If I had been quick witted enough then I should have responded by noting that not everything of value is for sale, but I missed my chance. So, aside from the ethical argument of doing the right thing is there any evidence that a fiduciary responsibility is of benefit to clients? In the same way that funds that outperform their benchmark are described as having positive alpha, is there fiduciary alpha and, if so, where does it come from?

Into the ring steps the Office of The President of The United States with a report published in February 2015 titled “The Effects of Conflicted Investment Advice on Retirement Savings”. Conflicted advice is defined in the report as payments to the advisor that depend on decisions taken by the client based on recommendations by the advisor: commissions paid by mutual funds would be a common example. Advisors who do not accept conflicted payments may charge an hourly rate or a percentage of assets. The report reviews the academic literature comparing the behaviour of groups of advisors who have a fiduciary responsibility (Registered Investment Advisors or RIAs in the U.S.) with those who offer conflicted advice (brokers) and comes to a number of conclusions:

  • Conflicted advice leads to lower investment returns. Savers receiving conflicted advice earn returns roughly 1 percentage point lower each year after fees (for example, conflicted advice reduces what would be a 6 percent return to a 5 percent return).  
  • For a retiree, the impact of lower returns from conflicted advice can be measured either as a reduction in income or a reduction in the time the portfolio would last, compared to what would have been achieved with fiduciary advice. The report uses the example of a saver who takes constant withdrawals (adjusted for inflation) over 30 years. In this instance, the saver has to choose between suffering a 12 percent decline in income to maintain payments over 30 years or maintaining their income but suffering the prospect of running out of money after only 25 years.
  • The authors estimate the aggregate annual cost of conflicted advice in the US is about $17 billion each year. 

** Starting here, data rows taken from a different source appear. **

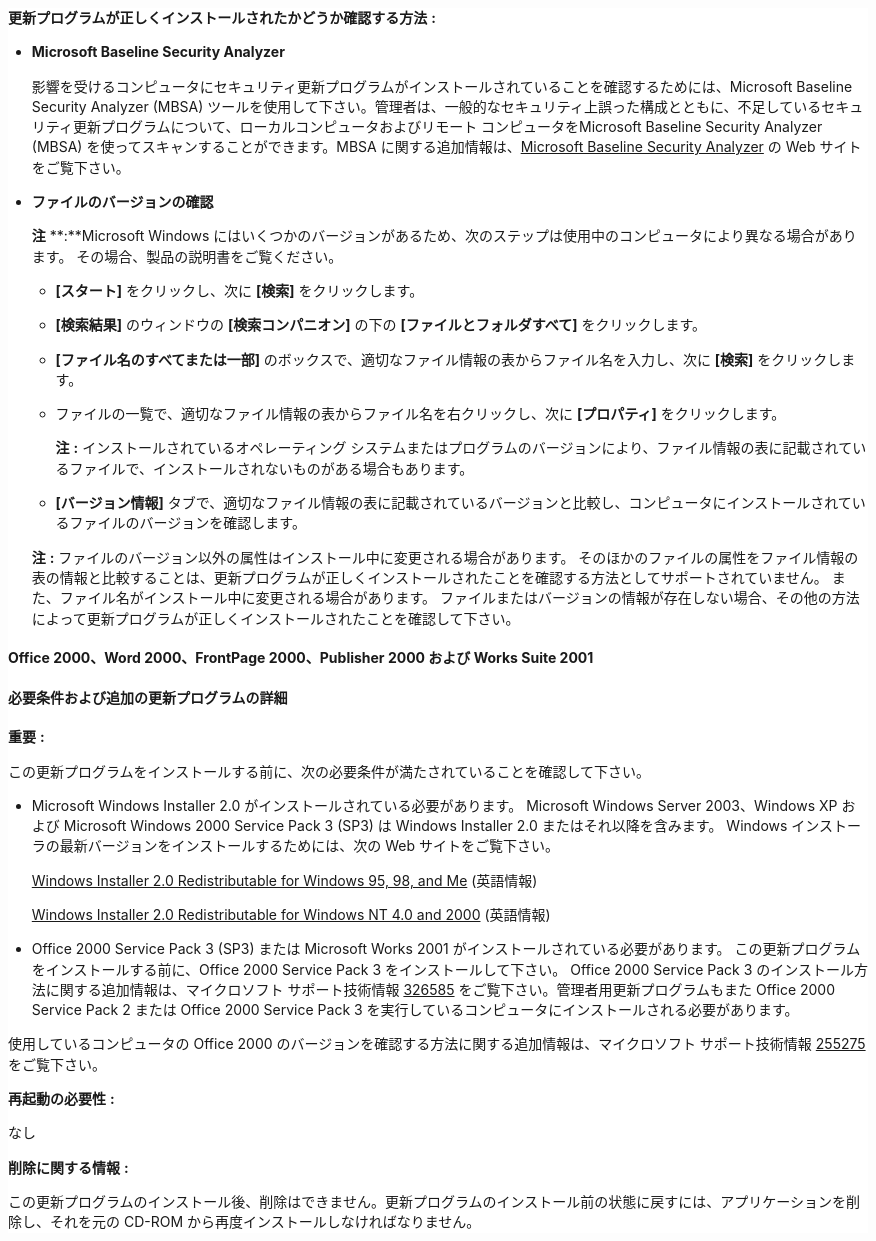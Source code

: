 **更新プログラムが正しくインストールされたかどうか確認する方法** **:**

-   **Microsoft Baseline Security Analyzer**

    影響を受けるコンピュータにセキュリティ更新プログラムがインストールされていることを確認するためには、Microsoft Baseline Security Analyzer (MBSA) ツールを使用して下さい。管理者は、一般的なセキュリティ上誤った構成とともに、不足しているセキュリティ更新プログラムについて、ローカルコンピュータおよびリモート コンピュータをMicrosoft Baseline Security Analyzer (MBSA) を使ってスキャンすることができます。MBSA に関する追加情報は、[Microsoft Baseline Security Analyzer](http://technet.microsoft.com/ja-jp/security/cc184924.aspx) の Web サイトをご覧下さい。

-   **ファイルのバージョンの確認**

    **注** **:**Microsoft Windows にはいくつかのバージョンがあるため、次のステップは使用中のコンピュータにより異なる場合があります。 その場合、製品の説明書をご覧ください。

    -   **\[スタート\]** をクリックし、次に **\[検索\]** をクリックします。
    -   **\[検索結果\]** のウィンドウの **\[検索コンパニオン\]** の下の **\[ファイルとフォルダすべて\]** をクリックします。
    -   **\[ファイル名のすべてまたは一部\]** のボックスで、適切なファイル情報の表からファイル名を入力し、次に **\[検索\]** をクリックします。
    -   ファイルの一覧で、適切なファイル情報の表からファイル名を右クリックし、次に **\[プロパティ\]** をクリックします。

        **注** **:** インストールされているオペレーティング システムまたはプログラムのバージョンにより、ファイル情報の表に記載されているファイルで、インストールされないものがある場合もあります。

    -   **\[バージョン情報\]** タブで、適切なファイル情報の表に記載されているバージョンと比較し、コンピュータにインストールされているファイルのバージョンを確認します。

    **注** **:** ファイルのバージョン以外の属性はインストール中に変更される場合があります。 そのほかのファイルの属性をファイル情報の表の情報と比較することは、更新プログラムが正しくインストールされたことを確認する方法としてサポートされていません。 また、ファイル名がインストール中に変更される場合があります。 ファイルまたはバージョンの情報が存在しない場合、その他の方法によって更新プログラムが正しくインストールされたことを確認して下さい。

#### Office 2000、Word 2000、FrontPage 2000、Publisher 2000 および Works Suite 2001

#### 必要条件および追加の更新プログラムの詳細

**重要** **:**

この更新プログラムをインストールする前に、次の必要条件が満たされていることを確認して下さい。

-   Microsoft Windows Installer 2.0 がインストールされている必要があります。 Microsoft Windows Server 2003、Windows XP および Microsoft Windows 2000 Service Pack 3 (SP3) は Windows Installer 2.0 またはそれ以降を含みます。 Windows インストーラの最新バージョンをインストールするためには、次の Web サイトをご覧下さい。

    [Windows Installer 2.0 Redistributable for Windows 95, 98, and Me](http://www.microsoft.com/downloads/details.aspx?displaylang=en&familyid=cebbacd8-c094-4255-b702-de3bb768148f) (英語情報)

    [Windows Installer 2.0 Redistributable for Windows NT 4.0 and 2000](http://www.microsoft.com/downloads/details.aspx?displaylang=en&familyid=4b6140f9-2d36-4977-8fa1-6f8a0f5dca8f) (英語情報)

-   Office 2000 Service Pack 3 (SP3) または Microsoft Works 2001 がインストールされている必要があります。 この更新プログラムをインストールする前に、Office 2000 Service Pack 3 をインストールして下さい。 Office 2000 Service Pack 3 のインストール方法に関する追加情報は、マイクロソフト サポート技術情報 [326585](http://support.microsoft.com/kb/326585) をご覧下さい。管理者用更新プログラムもまた Office 2000 Service Pack 2 または Office 2000 Service Pack 3 を実行しているコンピュータにインストールされる必要があります。

使用しているコンピュータの Office 2000 のバージョンを確認する方法に関する追加情報は、マイクロソフト サポート技術情報 [255275](http://support.microsoft.com/kb/255275) をご覧下さい。

**再起動の必要性** **:**

なし

**削除に関する情報** **:**

この更新プログラムのインストール後、削除はできません。更新プログラムのインストール前の状態に戻すには、アプリケーションを削除し、それを元の CD-ROM から再度インストールしなければなりません。
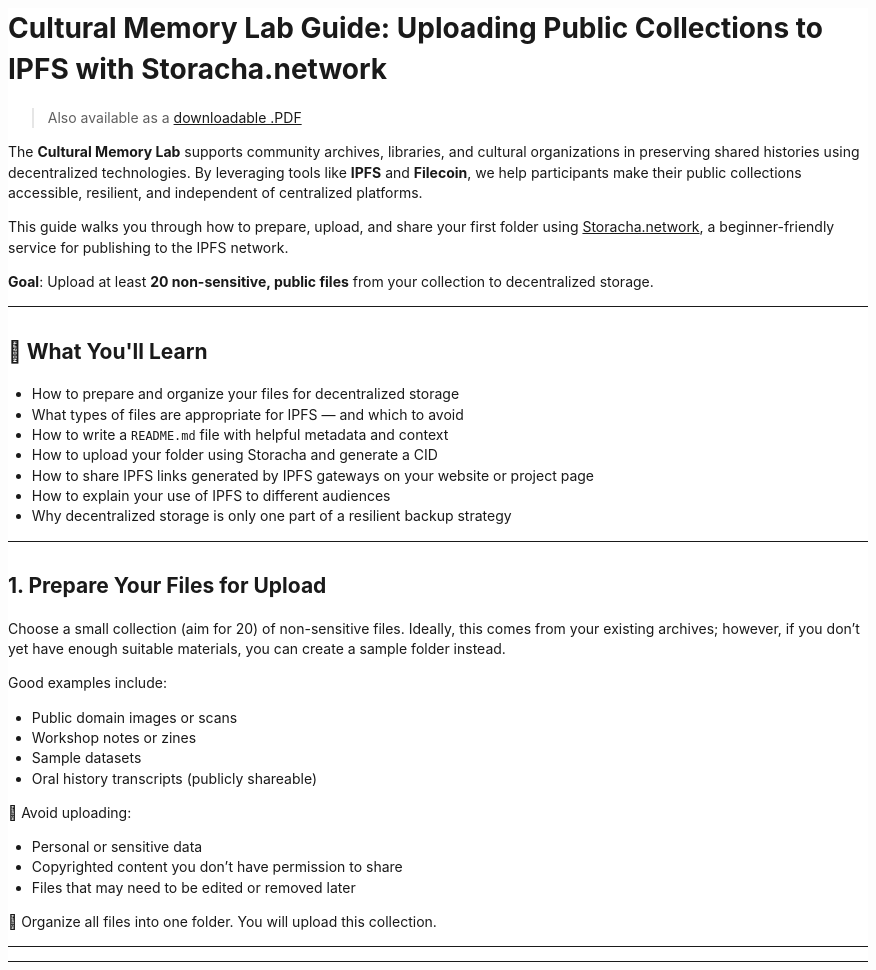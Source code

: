 # **Cultural Memory Lab Guide: Uploading Public Collections to IPFS with Storacha.network**
> Also available as a [downloadable .PDF](https://github.com/CaravanStudios/PublicGoodAppHouse/blob/4add498696811cf6f71624dc843494c62f0b021c/CulturalMemoryLab/StorachaGuide/Cultural%20Memory%20Lab%20Guide_Uploading%20Public%20Collections%20to%20IPFS%20with%20Storacha%202025-08-05.pdf)

The **Cultural Memory Lab** supports community archives, libraries, and cultural organizations in preserving shared histories using decentralized technologies. By leveraging tools like **IPFS** and **Filecoin**, we help participants make their public collections accessible, resilient, and independent of centralized platforms.

This guide walks you through how to prepare, upload, and share your first folder using  [Storacha.network](https://storacha.network), a beginner-friendly service for publishing to the IPFS network.

**Goal**: Upload at least **20 non-sensitive, public files** from your collection to decentralized storage.

---

## **🧰 What You'll Learn**

* How to prepare and organize your files for decentralized storage  
* What types of files are appropriate for IPFS — and which to avoid  
* How to write a `README.md` file with helpful metadata and context  
* How to upload your folder using Storacha and generate a CID  
* How to share IPFS links generated by IPFS gateways on your website or project page  
* How to explain your use of IPFS to different audiences  
* Why decentralized storage is only one part of a resilient backup strategy

---

## **1\. Prepare Your Files for Upload**

Choose a small collection (aim for 20\) of non-sensitive files. Ideally, this comes from your existing archives; however, if you don’t yet have enough suitable materials, you can create a sample folder instead. 

Good examples include:

* Public domain images or scans  
* Workshop notes or zines  
* Sample datasets  
* Oral history transcripts (publicly shareable)

🛑 Avoid uploading:

* Personal or sensitive data  
* Copyrighted content you don’t have permission to share  
* Files that may need to be edited or removed later

📁 Organize all files into one folder. You will upload this collection.

---

---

Other studies have estimated that the difference in cost between actively managed funds and passively managed funds in the U.S. is 0.77%. This suggests that three quarters of the cost of using conflicted advice could be avoided if conflicted advisors recommended passively managed funds. Of course they don’t do that because index funds don’t pay commissions so it is not in the advisor’s economic interests. Does that mean a conflicted advisor would recommend active funds to someone who was already invested in passive funds?

In a mystery shopper study in 2012, researchers sent hypothetical investors to financial advisors largely reliant on conflicted payments for their compensation to investigate the type of advice provided. The mystery shoppers presented one of four current portfolios to advisors. One was a diversified low-fee portfolio constructed from low cost index funds.

When presented with the client with the diversified low-fee portfolio, in about 85 percent of cases the conflicted advisors recommended a change.  The authors concluded that conflicted advisors “seem to support strategies that result in more transactions and higher management fees,” even when clients appeared to hold the optimal portfolio. 

Most people pursue their economic self-interest whether they are advisors or clients. So the surprise is not the behaviour of conflicted advisors, but the surprise is that their clients stick around when it is in their economic self-interest to move to a fiduciary.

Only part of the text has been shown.